A UK court has sentenced a Barclays bank employee to six years and four months in prison for helping members of the Dridex cyber-criminal network launder over £2.5 million, which is approximately $3.33 million at today's exchange rate.
According to the UK National Crime Agency (NCA), Jinal Pethad, 29, of London, pleaded guilty on Monday for setting up 105 bank accounts for Pavel Gincota and Ion Turcan, two Moldavians working as money mules in the Dridex malware operation.
The two provided Pethad with fake identities, and Pethad would set up fake accounts in these names, or change details, such as addresses and security information, on existing ones.
The group in charge of the Dridex banking trojan would send money stolen from legitimate accounts to the ones that Pethad created. Pethad's role was to make sure the stolen money wasn't blocked before it arrived in these accounts and after.

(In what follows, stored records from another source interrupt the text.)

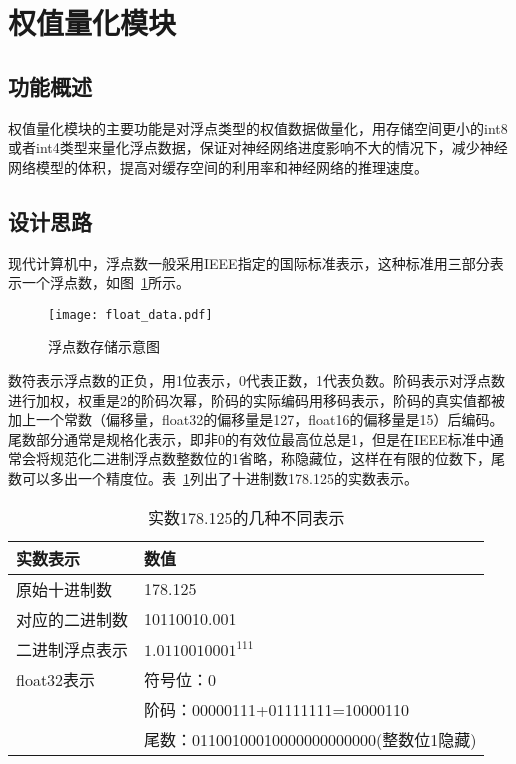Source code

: \section {权值量化模块}

\subsection {功能概述}
权值量化模块的主要功能是对浮点类型的权值数据做量化，用存储空间更小的int8或者int4类型来量化浮点数据，保证对神经网络进度影响不大的情况下，减少神经网络模型的体积，提高对缓存空间的利用率和神经网络的推理速度。

\subsection {设计思路}
现代计算机中，浮点数一般采用IEEE指定的国际标准表示，这种标准用三部分表示一个浮点数，如图~\ref{fig:float-data}所示。

\begin{figure}[htb]
  \centering
  \texttt{[image: float\_data.pdf]}
  \caption{浮点数存储示意图}
  \label{fig:float-data}
\end{figure}

数符表示浮点数的正负，用1位表示，0代表正数，1代表负数。阶码表示对浮点数进行加权，权重是2的阶码次幂，阶码的实际编码用移码表示，阶码的真实值都被加上一个常数（偏移量，float32的偏移量是127，float16的偏移量是15）后编码。尾数部分通常是规格化表示，即非0的有效位最高位总是1，但是在IEEE标准中通常会将规范化二进制浮点数整数位的1省略，称隐藏位，这样在有限的位数下，尾数可以多出一个精度位。表~\ref{tab:float32-tab}列出了十进制数178.125的实数表示。

\begin{table}[htb]
  \centering\small
  \caption{实数178.125的几种不同表示}
  \label{tab:float32-tab}
  \begin{tabular}{ll}
    \toprule
    实数表示       & 数值   \\
    \midrule
    原始十进制数   & 178.125 \\
    对应的二进制数 & 10110010.001 \\
    二进制浮点表示 & $1.0110010001^{111} $\\
    float32表示  & 符号位：0 \\ 
                 & 阶码：00000111+01111111=10000110 \\ 
                 & 尾数：01100100010000000000000(整数位1隐藏)\\
    \bottomrule
  \end{tabular}
\end{table}

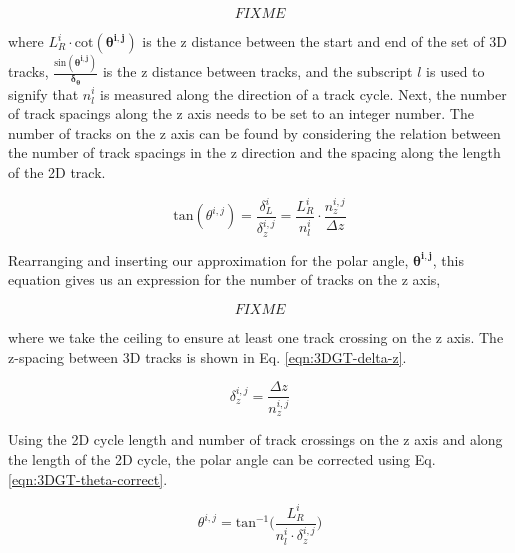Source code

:\begin{equation}
FIXME
\label{eqn:3DGT-nl}
\end{equation}

\noindent
where $L_R^i \cdot \text{cot} (\boldsymbol{\theta^{i,j}})$ is the z distance between the start and end of the set of 3D tracks, $\frac{\text{sin} (\boldsymbol{\theta^{i,j}})}{\boldsymbol{\delta_{\theta}}}$ is the z distance between tracks, and the subscript $l$ is used to signify that $n_l^i$ is measured along the direction of a track cycle. Next, the number of track spacings along the z axis needs to be set to an integer number. The number of tracks on the z axis can be found by considering the relation between the number of track spacings in the z direction and the spacing along the length of the 2D track.

\begin{equation}
\text{tan} (\theta^{i,j}) = \frac{\delta_L^i}{\delta_z^{i,j}} = \frac{L_R^i}{n_l^i} \cdot \frac{n_z^{i,j}}{\Delta z}
\end{equation}

\noindent
Rearranging and inserting our approximation for the polar angle, $\boldsymbol{\theta^{i,j}}$, this equation gives us an expression for the number of tracks on the z axis,

\begin{equation}
FIXME
\label{eqn:3DGT-nz}
\end{equation}

\noindent
where we take the ceiling to ensure at least one track crossing on the z axis. The z-spacing between 3D tracks is shown in Eq. \ref{eqn:3DGT-delta-z}.

\begin{equation}
\delta_z^{i,j} = \frac{\Delta z}{n_z^{i,j}}
\label{eqn:3DGT-delta-z}
\end{equation}

\noindent
Using the 2D cycle length and number of track crossings on the z axis and along the length of the 2D cycle, the polar angle can be corrected using Eq. \ref{eqn:3DGT-theta-correct}.

\begin{equation}
\theta^{i,j} = \text{tan}^{-1} \bigg( \frac{L_R^i}{n_l^i \cdot \delta_z^{i,j}}\bigg)
\label{eqn:3DGT-theta-correct}
\end{equation}

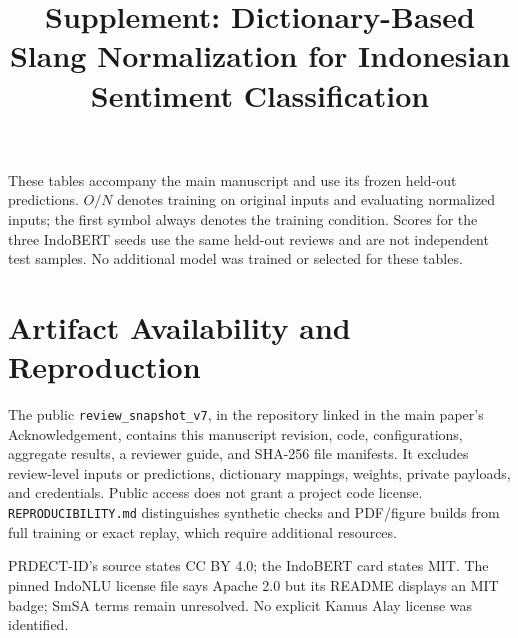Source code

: \documentclass[conference]{IEEEtran}
\begin{document}
\title{Supplement: Dictionary-Based Slang Normalization for Indonesian Sentiment Classification}
\author{}
\maketitle
These tables accompany the main manuscript and use its frozen held-out predictions. $O/N$ denotes training on original inputs and evaluating normalized inputs; the first symbol always denotes the training condition. Scores for the three IndoBERT seeds use the same held-out reviews and are not independent test samples. No additional model was trained or selected for these tables.
\section*{Artifact Availability and Reproduction}
The public \texttt{review\_snapshot\_v7}, in the repository linked in the main paper's Acknowledgement, contains this manuscript revision, code, configurations, aggregate results, a reviewer guide, and SHA-256 file manifests. It excludes review-level inputs or predictions, dictionary mappings, weights, private payloads, and credentials. Public access does not grant a project code license. \texttt{REPRODUCIBILITY.md} distinguishes synthetic checks and PDF/figure builds from full training or exact replay, which require additional resources.

PRDECT-ID's source states CC BY 4.0; the IndoBERT card states MIT. The pinned IndoNLU license file says Apache 2.0 but its README displays an MIT badge; SmSA terms remain unresolved. No explicit Kamus Alay license was identified.
\end{document}

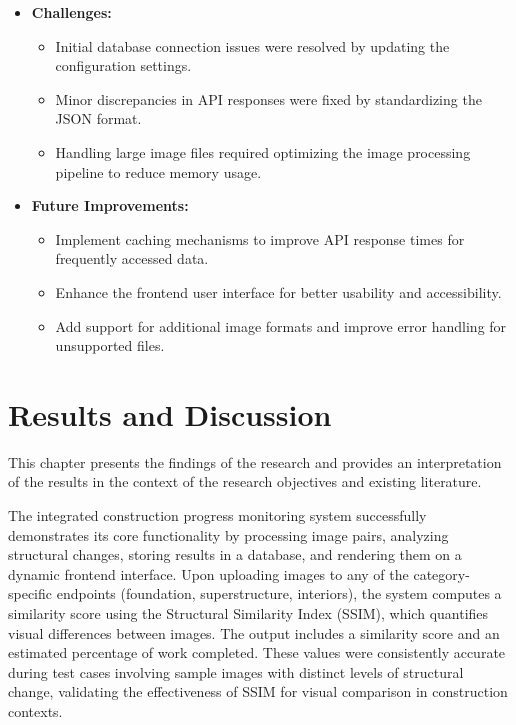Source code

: \begin{itemize}
\begin{itemize}
    \end{itemize}
    \item \textbf{Challenges:}
    \begin{itemize}
        \item Initial database connection issues were resolved by updating the configuration settings.
        \item Minor discrepancies in API responses were fixed by standardizing the JSON format.
        \item Handling large image files required optimizing the image processing pipeline to reduce memory usage.
    \end{itemize}
    \item \textbf{Future Improvements:}
    \begin{itemize}
        \item Implement caching mechanisms to improve API response times for frequently accessed data.
        \item Enhance the frontend user interface for better usability and accessibility.
        \item Add support for additional image formats and improve error handling for unsupported files.
    \end{itemize}
\end{itemize}

\chapter{Results and Discussion}
This chapter presents the findings of the research and provides an interpretation of the results in the context of the research objectives and existing literature.

The integrated construction progress monitoring system successfully demonstrates its core functionality by processing image pairs, analyzing structural changes, storing results in a database, and rendering them on a dynamic frontend interface. Upon uploading images to any of the category-specific endpoints (foundation, superstructure, interiors), the system computes a similarity score using the Structural Similarity Index (SSIM), which quantifies visual differences between images. The output includes a similarity score and an estimated percentage of work completed. These values were consistently accurate during test cases involving sample images with distinct levels of structural change, validating the effectiveness of SSIM for visual comparison in construction contexts.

Gincota and Turcan would then withdraw the money at ATMs, or purchase expensive products using debit cards attached to the sham accounts. The two would sell the expensive products and send a cut of the money to the main Dridex operators.
UK police arrested Gincota and Turcan in February 2015. The two pleaded guilty in October 2016 and were sentenced to 12 years in prison, each. NCA officers arrested Pethda a month later, in November 2016.
Police searched his home where they found £4,000 ($5,300) in cash, seven luxury watches, and three mobile phones. The phones still contained text messages from Gincota and Turcan.
"Can I bring 2 guys for open acc pls??? 1-german; 1-france; or 2-france; who u want? Let me know pls!" one message sent by Gincota reads.
Barclays said it fired Pethad after he learning of the charges. "Barclays has a zero tolerance to any unlawful activity," said a bank spokesperson. "We will always support law enforcement in identifying criminal activity and have no hesitation at all in supporting prosecutions."